この日は薄曇り。時折小雨がぱらつく。午前8時の水温は13度。適水温。ドライフライでのフライフィッシングには悪くない条件で期待していいはずだ。
ティペットには大きめのフライが結ばれている。大型魚は大きめのフライに出てくるだろう、という狙いだ。

ところがこの日のニジマスは、大き目のドライフライに反応することはただの一度もなかった。
#18のフライに入れ食い
気を取り直してあたりを観察すると、流下こそ確認できないもののミッジに混じって小型のメイフライが飛んでいる。
フライを#18、ストリップドピーコックを使ったクイルボディのフローティングニンフに交換して仕切り直し。
するとどうだろう。今度は、グッドサイズのニジマスが次々にフライに飛び出してくるのだ。中には遠目の位置から横飛びでジャンプしながらフライに喰い付いてくるヤツさえいる。入れ食い状態といっていい。

試しにフライを#18の羽アリパターンに交換してみるが、やはり入れ食い。
#14では完璧に無視される。#16にも反応は渋い。
だが#18以下であれば、パターンを問わずにニジマスは驚くほどの反応を見せてくれた。
この日の荒雄川のニジマスは、フライのシルエットや色ではなく、サイズによって明確に異なる反応を見せたのだ。
正直、フックサイズの違いだけでこれだけ結果に差が出るとは思わなかった。人気フィールド・荒雄川のニジマスならではのことかも知れない。

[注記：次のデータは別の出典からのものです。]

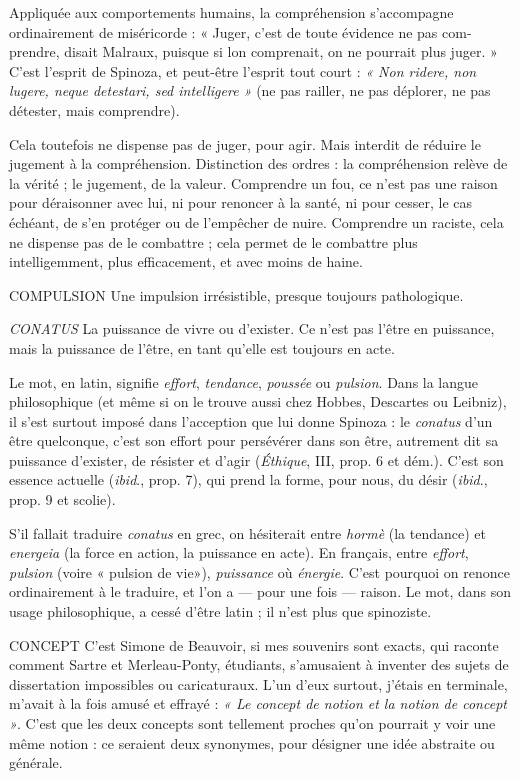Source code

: Appliquée aux comportements humains, la compréhension s'accompagne
ordinairement de miséricorde : « Juger, c’est de toute évidence ne pas com-
prendre, disait Malraux, puisque si lon comprenait, on ne pourrait plus
juger. » C’est l'esprit de Spinoza, et peut-être l'esprit tout court : {\it « Non ridere,
non lugere, neque detestari, sed intelligere »} (ne pas railler, ne pas déplorer, ne pas
détester, mais comprendre).

Cela toutefois ne dispense pas de juger, pour agir. Mais interdit de réduire
le jugement à la compréhension. Distinction des ordres : la compréhension
relève de la vérité ; le jugement, de la valeur. Comprendre un fou, ce n’est pas
une raison pour déraisonner avec lui, ni pour renoncer à la santé, ni pour
cesser, le cas échéant, de s’en protéger ou de l’empêcher de nuire. Comprendre
un raciste, cela ne dispense pas de le combattre ; cela permet de le combattre
plus intelligemment, plus efficacement, et avec moins de haine.

COMPULSION Une impulsion irrésistible, presque toujours pathologique.

{\it CONATUS} La puissance de vivre ou d’exister. Ce n’est pas l’être en puissance,
mais la puissance de l'être, en tant qu’elle est toujours en acte.

Le mot, en latin, signifie {\it effort}, {\it tendance}, {\it poussée} ou {\it pulsion}. Dans la langue
philosophique (et même si on le trouve aussi chez Hobbes, Descartes ou Leibniz),
il s’est surtout imposé dans l’acception que lui donne Spinoza : le {\it conatus}
d’un être quelconque, c’est son effort pour persévérer dans son être, autrement
dit sa puissance d’exister, de résister et d’agir ({\it Éthique}, III, prop. 6 et dém.).
C’est son essence actuelle ({\it ibid}., prop. 7), qui prend la forme, pour nous, du
désir ({\it ibid}., prop. 9 et scolie).

S’il fallait traduire {\it conatus} en grec, on hésiterait entre {\it hormè} (la tendance)
et {\it energeia} (la force en action, la puissance en acte). En français, entre {\it effort},
{\it pulsion} (voire « pulsion de vie»), {\it puissance} où {\it énergie}. C’est pourquoi on
renonce ordinairement à le traduire, et l’on a — pour une fois — raison. Le mot,
dans son usage philosophique, a cessé d’être latin ; il n’est plus que spinoziste.

CONCEPT C'est Simone de Beauvoir, si mes souvenirs sont exacts, qui
raconte comment Sartre et Merleau-Ponty, étudiants, s’amusaient
à inventer des sujets de dissertation impossibles ou caricaturaux. L'un
d'eux surtout, j'étais en terminale, m'avait à la fois amusé et effrayé : {\it « Le
concept de notion et la notion de concept »}. C’est que les deux concepts sont tellement
proches qu’on pourrait y voir une même notion : ce seraient deux synonymes,
pour désigner une idée abstraite ou générale.

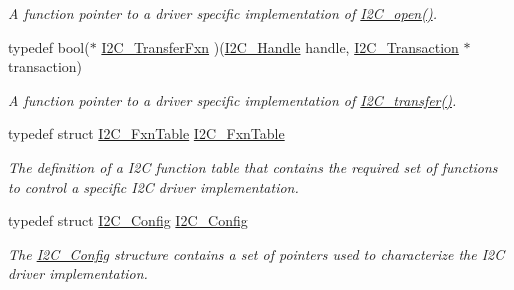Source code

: \begin{DoxyCompactItemize}
\begin{DoxyCompactList}\small\item\em A function pointer to a driver specific implementation of \hyperlink{_i2_c_8h_ae1aa99e1fee4517406018e10025cca0e}{I2\-C\-\_\-open()}. \end{DoxyCompactList}\item 
typedef bool($\ast$ \hyperlink{_i2_c_8h_a25199ad36e7bcf7def0d7e0ab2063a4b}{I2\-C\-\_\-\-Transfer\-Fxn} )(\hyperlink{_i2_c_8h_a5809a229f8395c87f59e63128195c1bf}{I2\-C\-\_\-\-Handle} handle, \hyperlink{struct_i2_c___transaction}{I2\-C\-\_\-\-Transaction} $\ast$transaction)
\begin{DoxyCompactList}\small\item\em A function pointer to a driver specific implementation of \hyperlink{_i2_c_8h_ac5d827b67fe77d7d179026941cc069d7}{I2\-C\-\_\-transfer()}. \end{DoxyCompactList}\item 
typedef struct \hyperlink{struct_i2_c___fxn_table}{I2\-C\-\_\-\-Fxn\-Table} \hyperlink{_i2_c_8h_abdc2b5945fac9724271b088437881d68}{I2\-C\-\_\-\-Fxn\-Table}
\begin{DoxyCompactList}\small\item\em The definition of a I2\-C function table that contains the required set of functions to control a specific I2\-C driver implementation. \end{DoxyCompactList}\item 
typedef struct \hyperlink{struct_i2_c___config}{I2\-C\-\_\-\-Config} \hyperlink{_i2_c_8h_a06eeddd0e8a5dd24a18566b65099d588}{I2\-C\-\_\-\-Config}
\begin{DoxyCompactList}\small\item\em The \hyperlink{struct_i2_c___config}{I2\-C\-\_\-\-Config} structure contains a set of pointers used to characterize the I2\-C driver implementation. \end{DoxyCompactList}\end{DoxyCompactItemize}
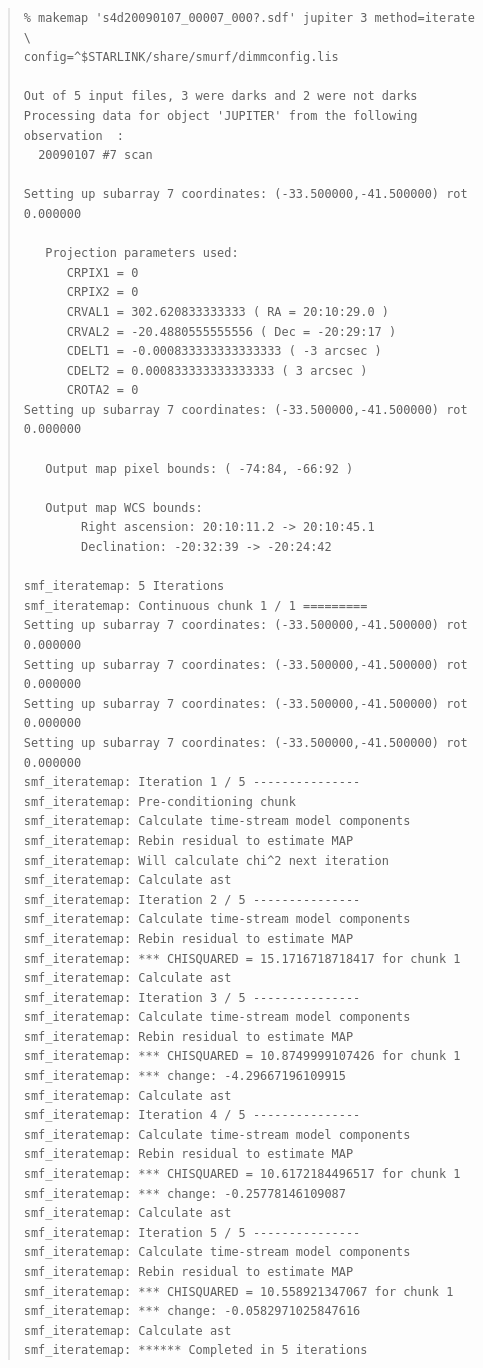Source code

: \documentclass[twoside,11pt]{article}
\newenvironment{myquote}{\begin{quote}\begin{small}}{\end{small}\end{quote}}
\renewcommand{\_}{\texttt{\symbol{95}}}
\begin{document}
\begin{myquote}
\begin{verbatim}
% makemap 's4d20090107_00007_000?.sdf' jupiter 3 method=iterate \
config=^$STARLINK/share/smurf/dimmconfig.lis

Out of 5 input files, 3 were darks and 2 were not darks
Processing data for object 'JUPITER' from the following observation  :
  20090107 #7 scan

Setting up subarray 7 coordinates: (-33.500000,-41.500000) rot 0.000000

   Projection parameters used:
      CRPIX1 = 0
      CRPIX2 = 0
      CRVAL1 = 302.620833333333 ( RA = 20:10:29.0 )
      CRVAL2 = -20.4880555555556 ( Dec = -20:29:17 )
      CDELT1 = -0.000833333333333333 ( -3 arcsec )
      CDELT2 = 0.000833333333333333 ( 3 arcsec )
      CROTA2 = 0
Setting up subarray 7 coordinates: (-33.500000,-41.500000) rot 0.000000

   Output map pixel bounds: ( -74:84, -66:92 )

   Output map WCS bounds:
        Right ascension: 20:10:11.2 -> 20:10:45.1
        Declination: -20:32:39 -> -20:24:42

smf_iteratemap: 5 Iterations
smf_iteratemap: Continuous chunk 1 / 1 =========
Setting up subarray 7 coordinates: (-33.500000,-41.500000) rot 0.000000
Setting up subarray 7 coordinates: (-33.500000,-41.500000) rot 0.000000
Setting up subarray 7 coordinates: (-33.500000,-41.500000) rot 0.000000
Setting up subarray 7 coordinates: (-33.500000,-41.500000) rot 0.000000
smf_iteratemap: Iteration 1 / 5 ---------------
smf_iteratemap: Pre-conditioning chunk
smf_iteratemap: Calculate time-stream model components
smf_iteratemap: Rebin residual to estimate MAP
smf_iteratemap: Will calculate chi^2 next iteration
smf_iteratemap: Calculate ast
smf_iteratemap: Iteration 2 / 5 ---------------
smf_iteratemap: Calculate time-stream model components
smf_iteratemap: Rebin residual to estimate MAP
smf_iteratemap: *** CHISQUARED = 15.1716718718417 for chunk 1
smf_iteratemap: Calculate ast
smf_iteratemap: Iteration 3 / 5 ---------------
smf_iteratemap: Calculate time-stream model components
smf_iteratemap: Rebin residual to estimate MAP
smf_iteratemap: *** CHISQUARED = 10.8749999107426 for chunk 1
smf_iteratemap: *** change: -4.29667196109915
smf_iteratemap: Calculate ast
smf_iteratemap: Iteration 4 / 5 ---------------
smf_iteratemap: Calculate time-stream model components
smf_iteratemap: Rebin residual to estimate MAP
smf_iteratemap: *** CHISQUARED = 10.6172184496517 for chunk 1
smf_iteratemap: *** change: -0.25778146109087
smf_iteratemap: Calculate ast
smf_iteratemap: Iteration 5 / 5 ---------------
smf_iteratemap: Calculate time-stream model components
smf_iteratemap: Rebin residual to estimate MAP
smf_iteratemap: *** CHISQUARED = 10.558921347067 for chunk 1
smf_iteratemap: *** change: -0.0582971025847616
smf_iteratemap: Calculate ast
smf_iteratemap: ****** Completed in 5 iterations
\end{verbatim}
\end{myquote}
\end{document}

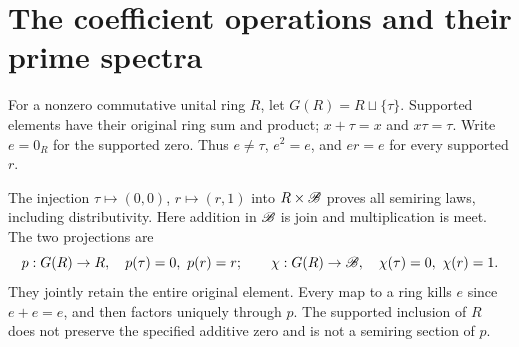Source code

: \section{The coefficient operations and their prime spectra}
\label{sec:rebuilt-spectra}
\begin{definition}
For a nonzero commutative unital ring $R$, let $G(R)=R\sqcup\{\tau\}$. Supported elements have their original ring sum and product; $x+\tau=x$ and $x\tau=\tau$. Write $e=0_R$ for the supported zero. Thus $e\ne\tau$, $e^2=e$, and $er=e$ for every supported $r$.
\end{definition}
The injection $\tau\mapsto(0,0)$, $r\mapsto(r,1)$ into $R\times\B$ proves all semiring laws, including distributivity. Here addition in $\B$ is join and multiplication is meet. The two projections are
\begin{equation}\label{eq:base-two-maps}
 p:G(R)\to R,\quad p(\tau)=0,\ p(r)=r;
 \qquad \chi:G(R)\to\B,\quad\chi(\tau)=0,\ \chi(r)=1.
\end{equation}
They jointly retain the entire original element. Every map to a ring kills $e$ since $e+e=e$, and then factors uniquely through $p$. The supported inclusion of $R$ does not preserve the specified additive zero and is not a semiring section of $p$.

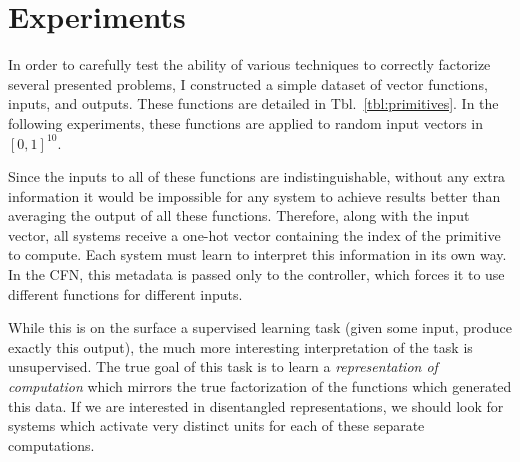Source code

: \documentclass[12pt,twoside]{mitthesis}
\begin{document}
\section{Experiments}\label{experiments-1}

In order to carefully test the ability of various techniques to
correctly factorize several presented problems, I constructed a simple
dataset of vector functions, inputs, and outputs. These functions are
detailed in Tbl.~\ref{tbl:primitives}. In the following experiments,
these functions are applied to random input vectors in $[0,1]^{10}$.

Since the inputs to all of these functions are indistinguishable,
without any extra information it would be impossible for any system to
achieve results better than averaging the output of all these functions.
Therefore, along with the input vector, all systems receive a one-hot
vector containing the index of the primitive to compute. Each system
must learn to interpret this information in its own way. In the CFN,
this metadata is passed only to the controller, which forces it to use
different functions for different inputs.

While this is on the surface a supervised learning task (given some
input, produce exactly this output), the much more interesting
interpretation of the task is unsupervised. The true goal of this task
is to learn a \emph{representation of computation} which mirrors the
true factorization of the functions which generated this data. If we are
interested in disentangled representations, we should look for systems
which activate very distinct units for each of these separate
computations.
\end{document}
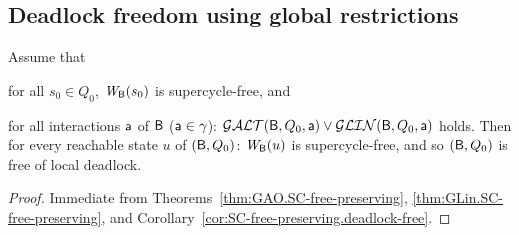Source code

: 


\subsection{Deadlock freedom using global restrictions}


\begin{corollary}  
\label{theorem:global.deadlock-free}
Assume that
\bn
\item \label{theorem:global.deadlock-free.initial}
      for all $s_0 \in Q_0$, $\mathit{W}_{\mathsf{B}}({s_0})$ is supercycle-free, and
\item \label{theorem:global.deadlock-free.scfPres}
      for all interactions $\mathsf{a}$ of $\mathsf{B}$ (\ie $\mathsf{a} \in \gamma$):  $\mathcal{GALT}(\mathsf{B}, Q_0, \mathsf{a}) \lor \mathcal{GLIN}(\mathsf{B}, Q_0, \mathsf{a})$ holds.
\en
Then for every reachable state $u$ of $(\mathsf{B}, Q_0)$:  $\mathit{W}_{\mathsf{B}}({u})$ is supercycle-free, and so 
$(\mathsf{B}, Q_0)$ is free of local deadlock.
\end{corollary}
%
\begin{proof}
Immediate from Theorems~\ref{thm:GAO.SC-free-preserving}, \ref{thm:GLin.SC-free-preserving}, and Corollary~\ref{cor:SC-free-preserving.deadlock-free}.
\end{proof}








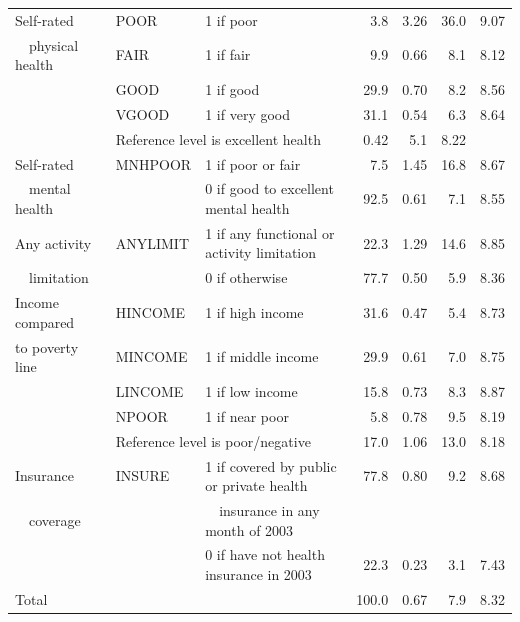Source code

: \begin{table}
\begin{center}
\begin{tabular}{lllrrrr}
           \hline
Self-rated &       POOR &  1 if poor &        3.8 &       3.26 &       36.0 &       9.07 \\
~~physical health &       FAIR &  1 if fair &        9.9 &       0.66 &        8.1 &       8.12 \\
           &       GOOD &  1 if good &       29.9 &       0.70 &        8.2 &       8.56 \\
           &      VGOOD & 1 if very good &       31.1 &       0.54 &        6.3 &       8.64 \\
           &    \multicolumn{2}{l}{Reference level is excellent health}       25.4 &       0.42 &        5.1 &       8.22 \\
Self-rated &    MNHPOOR & 1 if poor or fair &        7.5 &       1.45 &       16.8 &       8.67 \\
~~mental health &            & 0 if good to excellent mental health &       92.5 &       0.61 &        7.1 &       8.55 \\
Any activity &   ANYLIMIT & 1 if any functional or activity limitation &       22.3 &       1.29 &       14.6 &       8.85 \\
~~limitation &            & 0 if otherwise &       77.7 &       0.50 &        5.9 &       8.36 \\
\hline
Income compared &    HINCOME & 1 if high income &       31.6 &       0.47 &        5.4 &       8.73 \\
to poverty line &    MINCOME & 1 if middle income &       29.9 &       0.61 &        7.0 &       8.75 \\
           &    LINCOME & 1 if low income &       15.8 &       0.73 &        8.3 &       8.87 \\
           &      NPOOR & 1 if near poor &        5.8 &       0.78 &        9.5 &       8.19 \\
           &    \multicolumn{2}{l}{Reference level is poor/negative }&       17.0 &       1.06 &       13.0 &       8.18 \\
           \hline
Insurance           &     INSURE & 1 if covered by public or private health &       77.8 &       0.80 &        9.2 &       8.68 \\
~~coverage& & ~~insurance in any month of 2003 \\
           &      & 0 if have not health insurance in 2003 &       22.3 &       0.23 &        3.1 &       7.43 \\
           \hline
     Total &            &            &      100.0 &       0.67 &        7.9 &       8.32
     \\\hline
\end{tabular}
\end{center}
 \setcounter{table}{1}
\end{table}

C&Rで何度も痛い思いをしてきた彼らは、フライに対して非常にセレクティブになっているのだろう。

しかし一方で荒雄川では、先行者の存在をあまり気にする必要がないこともわかった。
自分自身が奥まで立ち込んで散々叩いたそのポイントから、フライ交換をするだけでニジマスは入れ食いになったのだから。
写真のニジマスはこの川ではアベレージサイズだが、30cmはゆうに超える。太い流れに鍛えられた魚体はパワフルだ。
この魚には下流に走られてしまい、ようやくランディングできたのは、フッキングさせた位置から30m以上も下流だった。